[Collected data entries]
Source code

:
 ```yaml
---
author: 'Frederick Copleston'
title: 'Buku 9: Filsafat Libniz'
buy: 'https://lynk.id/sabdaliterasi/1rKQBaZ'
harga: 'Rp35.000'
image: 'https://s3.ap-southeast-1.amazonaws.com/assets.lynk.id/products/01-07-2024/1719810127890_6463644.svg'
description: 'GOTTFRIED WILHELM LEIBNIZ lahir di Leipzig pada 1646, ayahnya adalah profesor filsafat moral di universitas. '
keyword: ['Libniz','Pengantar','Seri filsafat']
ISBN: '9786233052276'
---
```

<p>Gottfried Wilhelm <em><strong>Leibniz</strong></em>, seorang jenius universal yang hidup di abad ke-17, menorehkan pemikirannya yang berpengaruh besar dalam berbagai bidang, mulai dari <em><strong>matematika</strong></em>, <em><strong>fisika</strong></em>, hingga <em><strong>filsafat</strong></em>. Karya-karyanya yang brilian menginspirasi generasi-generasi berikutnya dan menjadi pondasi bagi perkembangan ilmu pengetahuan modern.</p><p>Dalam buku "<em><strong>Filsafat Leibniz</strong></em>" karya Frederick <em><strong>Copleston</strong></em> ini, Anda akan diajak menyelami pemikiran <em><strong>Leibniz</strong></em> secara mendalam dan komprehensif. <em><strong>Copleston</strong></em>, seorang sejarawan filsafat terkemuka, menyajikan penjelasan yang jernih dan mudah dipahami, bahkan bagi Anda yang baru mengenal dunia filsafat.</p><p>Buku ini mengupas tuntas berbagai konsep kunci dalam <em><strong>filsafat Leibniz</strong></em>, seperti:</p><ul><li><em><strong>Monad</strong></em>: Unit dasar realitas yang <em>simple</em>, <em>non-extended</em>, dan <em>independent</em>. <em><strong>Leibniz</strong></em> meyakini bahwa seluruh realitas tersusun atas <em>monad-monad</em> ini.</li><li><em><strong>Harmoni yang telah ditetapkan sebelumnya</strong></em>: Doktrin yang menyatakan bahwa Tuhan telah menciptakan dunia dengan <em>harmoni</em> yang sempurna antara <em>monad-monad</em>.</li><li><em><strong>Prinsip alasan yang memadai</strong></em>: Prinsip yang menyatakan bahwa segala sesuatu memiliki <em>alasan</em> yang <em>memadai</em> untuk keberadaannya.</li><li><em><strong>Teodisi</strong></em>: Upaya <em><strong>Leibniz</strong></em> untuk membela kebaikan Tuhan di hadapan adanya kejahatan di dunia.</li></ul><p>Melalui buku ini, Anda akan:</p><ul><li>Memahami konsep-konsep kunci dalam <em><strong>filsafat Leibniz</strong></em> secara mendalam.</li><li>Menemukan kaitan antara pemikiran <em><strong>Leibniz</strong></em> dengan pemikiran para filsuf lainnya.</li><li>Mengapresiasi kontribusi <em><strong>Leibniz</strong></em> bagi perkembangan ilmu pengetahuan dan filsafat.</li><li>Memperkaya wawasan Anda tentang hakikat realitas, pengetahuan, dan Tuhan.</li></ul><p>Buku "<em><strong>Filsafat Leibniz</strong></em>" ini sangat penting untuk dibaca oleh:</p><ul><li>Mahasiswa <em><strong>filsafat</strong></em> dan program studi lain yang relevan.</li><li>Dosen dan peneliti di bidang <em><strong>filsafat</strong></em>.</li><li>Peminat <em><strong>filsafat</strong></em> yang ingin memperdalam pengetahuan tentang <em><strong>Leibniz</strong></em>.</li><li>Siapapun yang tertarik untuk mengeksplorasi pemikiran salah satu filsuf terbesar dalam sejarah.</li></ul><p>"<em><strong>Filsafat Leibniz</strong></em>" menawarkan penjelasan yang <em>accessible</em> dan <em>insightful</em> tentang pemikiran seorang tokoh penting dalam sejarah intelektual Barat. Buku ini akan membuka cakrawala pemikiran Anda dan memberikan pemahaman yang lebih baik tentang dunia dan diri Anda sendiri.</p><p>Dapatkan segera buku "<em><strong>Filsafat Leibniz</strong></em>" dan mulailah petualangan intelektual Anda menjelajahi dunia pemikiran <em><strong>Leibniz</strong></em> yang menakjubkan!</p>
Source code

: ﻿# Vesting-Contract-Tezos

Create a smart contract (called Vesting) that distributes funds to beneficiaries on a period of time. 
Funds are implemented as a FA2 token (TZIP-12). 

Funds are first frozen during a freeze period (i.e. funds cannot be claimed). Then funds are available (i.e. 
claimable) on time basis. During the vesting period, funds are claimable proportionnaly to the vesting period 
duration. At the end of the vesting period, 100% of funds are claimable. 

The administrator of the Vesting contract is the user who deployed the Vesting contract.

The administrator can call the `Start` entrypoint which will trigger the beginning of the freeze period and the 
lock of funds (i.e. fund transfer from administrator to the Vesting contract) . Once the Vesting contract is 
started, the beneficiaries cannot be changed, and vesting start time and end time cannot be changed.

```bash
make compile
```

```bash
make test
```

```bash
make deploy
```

**What you are asked to do:**
Output the data in full, exactly as it stands.

**Expected answer:**
Source code

:
 ```yaml
---
author: 'Frederick Copleston'
title: 'Buku 9: Filsafat Libniz'
buy: 'https://lynk.id/sabdaliterasi/1rKQBaZ'
harga: 'Rp35.000'
image: 'https://s3.ap-southeast-1.amazonaws.com/assets.lynk.id/products/01-07-2024/1719810127890_6463644.svg'
description: 'GOTTFRIED WILHELM LEIBNIZ lahir di Leipzig pada 1646, ayahnya adalah profesor filsafat moral di universitas. '
keyword: ['Libniz','Pengantar','Seri filsafat']
ISBN: '9786233052276'
---
```

<p>Gottfried Wilhelm <em><strong>Leibniz</strong></em>, seorang jenius universal yang hidup di abad ke-17, menorehkan pemikirannya yang berpengaruh besar dalam berbagai bidang, mulai dari <em><strong>matematika</strong></em>, <em><strong>fisika</strong></em>, hingga <em><strong>filsafat</strong></em>. Karya-karyanya yang brilian menginspirasi generasi-generasi berikutnya dan menjadi pondasi bagi perkembangan ilmu pengetahuan modern.</p><p>Dalam buku "<em><strong>Filsafat Leibniz</strong></em>" karya Frederick <em><strong>Copleston</strong></em> ini, Anda akan diajak menyelami pemikiran <em><strong>Leibniz</strong></em> secara mendalam dan komprehensif. <em><strong>Copleston</strong></em>, seorang sejarawan filsafat terkemuka, menyajikan penjelasan yang jernih dan mudah dipahami, bahkan bagi Anda yang baru mengenal dunia filsafat.</p><p>Buku ini mengupas tuntas berbagai konsep kunci dalam <em><strong>filsafat Leibniz</strong></em>, seperti:</p><ul><li><em><strong>Monad</strong></em>: Unit dasar realitas yang <em>simple</em>, <em>non-extended</em>, dan <em>independent</em>. <em><strong>Leibniz</strong></em> meyakini bahwa seluruh realitas tersusun atas <em>monad-monad</em> ini.</li><li><em><strong>Harmoni yang telah ditetapkan sebelumnya</strong></em>: Doktrin yang menyatakan bahwa Tuhan telah menciptakan dunia dengan <em>harmoni</em> yang sempurna antara <em>monad-monad</em>.</li><li><em><strong>Prinsip alasan yang memadai</strong></em>: Prinsip yang menyatakan bahwa segala sesuatu memiliki <em>alasan</em> yang <em>memadai</em> untuk keberadaannya.</li><li><em><strong>Teodisi</strong></em>: Upaya <em><strong>Leibniz</strong></em> untuk membela kebaikan Tuhan di hadapan adanya kejahatan di dunia.</li></ul><p>Melalui buku ini, Anda akan:</p><ul><li>Memahami konsep-konsep kunci dalam <em><strong>filsafat Leibniz</strong></em> secara mendalam.</li><li>Menemukan kaitan antara pemikiran <em><strong>Leibniz</strong></em> dengan pemikiran para filsuf lainnya.</li><li>Mengapresiasi kontribusi <em><strong>Leibniz</strong></em> bagi perkembangan ilmu pengetahuan dan filsafat.</li><li>Memperkaya wawasan Anda tentang hakikat realitas, pengetahuan, dan Tuhan.</li></ul><p>Buku "<em><strong>Filsafat Leibniz</strong></em>" ini sangat penting untuk dibaca oleh:</p><ul><li>Mahasiswa <em><strong>filsafat</strong></em> dan program studi lain yang relevan.</li><li>Dosen dan peneliti di bidang <em><strong>filsafat</strong></em>.</li><li>Peminat <em><strong>filsafat</strong></em> yang ingin memperdalam pengetahuan tentang <em><strong>Leibniz</strong></em>.</li><li>Siapapun yang tertarik untuk mengeksplorasi pemikiran salah satu filsuf terbesar dalam sejarah.</li></ul><p>"<em><strong>Filsafat Leibniz</strong></em>" menawarkan penjelasan yang <em>accessible</em> dan <em>insightful</em> tentang pemikiran seorang tokoh penting dalam sejarah intelektual Barat. Buku ini akan membuka cakrawala pemikiran Anda dan memberikan pemahaman yang lebih baik tentang dunia dan diri Anda sendiri.</p><p>Dapatkan segera buku "<em><strong>Filsafat Leibniz</strong></em>" dan mulailah petualangan intelektual Anda menjelajahi dunia pemikiran <em><strong>Leibniz</strong></em> yang menakjubkan!</p>
Source code

: ﻿# Vesting-Contract-Tezos

Create a smart contract (called Vesting) that distributes funds to beneficiaries on a period of time. 
Funds are implemented as a FA2 token (TZIP-12). 

Funds are first frozen during a freeze period (i.e. funds cannot be claimed). Then funds are available (i.e. 
claimable) on time basis. During the vesting period, funds are claimable proportionnaly to the vesting period 
duration. At the end of the vesting period, 100% of funds are claimable. 

The administrator of the Vesting contract is the user who deployed the Vesting contract.

The administrator can call the `Start` entrypoint which will trigger the beginning of the freeze period and the 
lock of funds (i.e. fund transfer from administrator to the Vesting contract) . Once the Vesting contract is 
started, the beneficiaries cannot be changed, and vesting start time and end time cannot be changed.

```bash
make compile
```

```bash
make test
```

```bash
make deploy
```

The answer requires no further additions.